Search engine Web page collection algorithm

Source: Internet
Author: User
Keywords Collection algorithm search engine Web page
Tags .url can find download find link links search search engine

Absrtact: The first stage: the size of the search engine's web crawl is to take the "size of all" strategy, that is, the Web page can be found in the link to be crawled into the URL, the mechanical will be the new crawl page of the URL extracted, this way although

The first stage: the size of all

Search engine Web Crawl is to take " Size-All "strategy, that is, the Web page can be found in the link to the crawl URL, mechanical will be newly crawled Web page in the URL extracted, this way although relatively old, but the effect is very good, this is why many webmaster response spider to visit, but did not include the reason, this is only the first stage.

Phase II: Web rating

The second stage is to grade the importance of the Web page, PageRank is a well-known link analysis algorithm, can be used to measure the importance of the Web page, it is natural that the webmaster can use the idea of PageRank to sort the URL, which is your passion for "hair outside the chain", according to a friend, in China " Hair outside the chain "this market has billions of dollars a year on the scale."

The purpose of the crawler is to download the Web page, but PageRank is a global algorithm, that is, when all the pages have been downloaded, the results are reliable.
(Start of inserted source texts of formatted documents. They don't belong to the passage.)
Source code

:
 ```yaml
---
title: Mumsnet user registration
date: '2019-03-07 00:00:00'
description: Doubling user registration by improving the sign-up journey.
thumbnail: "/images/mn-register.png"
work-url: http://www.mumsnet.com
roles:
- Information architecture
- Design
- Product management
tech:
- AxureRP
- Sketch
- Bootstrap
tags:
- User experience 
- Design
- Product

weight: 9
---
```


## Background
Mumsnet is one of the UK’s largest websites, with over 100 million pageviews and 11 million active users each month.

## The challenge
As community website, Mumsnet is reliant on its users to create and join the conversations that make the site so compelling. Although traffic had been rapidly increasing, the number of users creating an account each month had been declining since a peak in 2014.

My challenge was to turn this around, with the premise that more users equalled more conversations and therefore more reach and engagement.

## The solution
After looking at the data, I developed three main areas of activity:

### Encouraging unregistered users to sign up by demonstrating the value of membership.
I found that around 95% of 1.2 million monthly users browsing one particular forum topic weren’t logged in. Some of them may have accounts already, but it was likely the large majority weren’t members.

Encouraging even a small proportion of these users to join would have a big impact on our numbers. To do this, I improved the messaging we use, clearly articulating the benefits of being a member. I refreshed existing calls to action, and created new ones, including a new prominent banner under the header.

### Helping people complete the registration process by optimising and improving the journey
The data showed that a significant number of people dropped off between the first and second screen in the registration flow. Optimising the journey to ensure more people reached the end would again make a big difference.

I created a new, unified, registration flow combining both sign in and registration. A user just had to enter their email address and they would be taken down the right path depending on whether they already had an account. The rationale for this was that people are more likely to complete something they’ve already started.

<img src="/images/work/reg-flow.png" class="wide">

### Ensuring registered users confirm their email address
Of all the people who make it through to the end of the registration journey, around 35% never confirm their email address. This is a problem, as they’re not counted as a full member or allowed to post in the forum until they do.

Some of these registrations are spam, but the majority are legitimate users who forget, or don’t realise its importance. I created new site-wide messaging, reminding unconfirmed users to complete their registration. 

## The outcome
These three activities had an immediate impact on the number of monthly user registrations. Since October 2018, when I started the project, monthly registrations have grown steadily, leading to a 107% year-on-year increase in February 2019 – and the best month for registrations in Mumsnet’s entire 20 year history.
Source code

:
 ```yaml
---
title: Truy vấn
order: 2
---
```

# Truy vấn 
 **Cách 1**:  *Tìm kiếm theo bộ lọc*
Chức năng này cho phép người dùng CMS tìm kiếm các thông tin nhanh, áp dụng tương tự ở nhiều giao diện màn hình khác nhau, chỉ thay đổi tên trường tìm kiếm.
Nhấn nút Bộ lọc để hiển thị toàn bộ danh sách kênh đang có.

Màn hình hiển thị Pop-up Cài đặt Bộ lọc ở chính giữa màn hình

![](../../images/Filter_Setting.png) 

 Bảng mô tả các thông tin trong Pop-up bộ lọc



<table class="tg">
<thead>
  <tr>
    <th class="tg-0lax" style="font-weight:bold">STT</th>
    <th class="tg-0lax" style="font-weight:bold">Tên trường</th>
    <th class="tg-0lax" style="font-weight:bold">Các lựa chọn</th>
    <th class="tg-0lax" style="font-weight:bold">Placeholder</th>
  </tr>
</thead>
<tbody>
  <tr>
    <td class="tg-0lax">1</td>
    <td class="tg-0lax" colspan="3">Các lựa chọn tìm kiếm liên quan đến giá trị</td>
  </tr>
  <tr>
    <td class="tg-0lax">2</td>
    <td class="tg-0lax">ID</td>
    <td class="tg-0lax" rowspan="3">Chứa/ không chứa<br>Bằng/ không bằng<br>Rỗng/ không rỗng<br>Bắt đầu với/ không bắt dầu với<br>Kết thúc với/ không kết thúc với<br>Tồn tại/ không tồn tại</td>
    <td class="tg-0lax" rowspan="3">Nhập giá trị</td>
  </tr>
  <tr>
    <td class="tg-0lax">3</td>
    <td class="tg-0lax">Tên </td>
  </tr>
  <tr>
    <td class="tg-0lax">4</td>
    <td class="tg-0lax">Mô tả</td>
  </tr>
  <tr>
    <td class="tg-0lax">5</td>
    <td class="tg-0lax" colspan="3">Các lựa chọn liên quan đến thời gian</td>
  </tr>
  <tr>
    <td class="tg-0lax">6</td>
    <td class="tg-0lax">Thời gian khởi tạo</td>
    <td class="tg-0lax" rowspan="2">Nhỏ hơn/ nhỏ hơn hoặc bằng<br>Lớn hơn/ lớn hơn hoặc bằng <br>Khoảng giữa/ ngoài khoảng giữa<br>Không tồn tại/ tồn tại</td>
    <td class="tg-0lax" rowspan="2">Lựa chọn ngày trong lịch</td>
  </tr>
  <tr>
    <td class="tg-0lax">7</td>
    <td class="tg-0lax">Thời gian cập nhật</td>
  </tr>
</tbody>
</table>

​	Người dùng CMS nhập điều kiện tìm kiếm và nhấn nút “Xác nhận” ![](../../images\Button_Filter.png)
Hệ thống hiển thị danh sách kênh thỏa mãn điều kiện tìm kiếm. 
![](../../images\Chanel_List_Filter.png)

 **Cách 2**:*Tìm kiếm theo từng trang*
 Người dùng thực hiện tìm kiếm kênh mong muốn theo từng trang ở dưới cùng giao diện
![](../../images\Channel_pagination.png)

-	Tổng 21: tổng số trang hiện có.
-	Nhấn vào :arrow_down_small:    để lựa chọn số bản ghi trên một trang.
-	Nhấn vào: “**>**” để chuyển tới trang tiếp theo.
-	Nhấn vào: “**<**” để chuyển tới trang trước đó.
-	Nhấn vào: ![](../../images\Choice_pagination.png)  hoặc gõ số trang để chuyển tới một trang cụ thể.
For small and medium Web sites, if the server quality is not good, if in the crawl process, only to see part of the content, in the crawl phase is unable to obtain a reliable PageRank score.

Phase III: OCIP strategy

The OCIP strategy is more like the improvement of the PageRank algorithm. Before the algorithm starts, each page is given the same "cash", and whenever a page A is downloaded, a gives its "cash" average to the link page contained in the page, emptying its "cash". This is one of the reasons why the fewer links are exported, the higher the weight.

And for the Web page to be crawled, according to the amount of cash on hand to sort, priority to download the most abundant cash pages, Ocip is roughly the same as the PageRank idea, the difference is: PageRank each iteration to calculate, and ocip do not need, so the calculation speed is far faster than the PageRank, Suitable for real-time computing. This may be why a lot of Web pages will appear "seconds".

Stage four: The priority strategy of the station.

Big Station priority thinking is very direct, to the site as a unit to measure the importance of the Web page, for the URL to be crawled in the queue of pages, according to the site classification, if which site waiting to download the most pages, then priority to download these links. The essence of the idea is "a preference to download large Web site url". " Because large websites often contain more pages. In view of the large web site is often a famous station, the quality of its web page generally higher, so this idea is simple, but there is a certain basis.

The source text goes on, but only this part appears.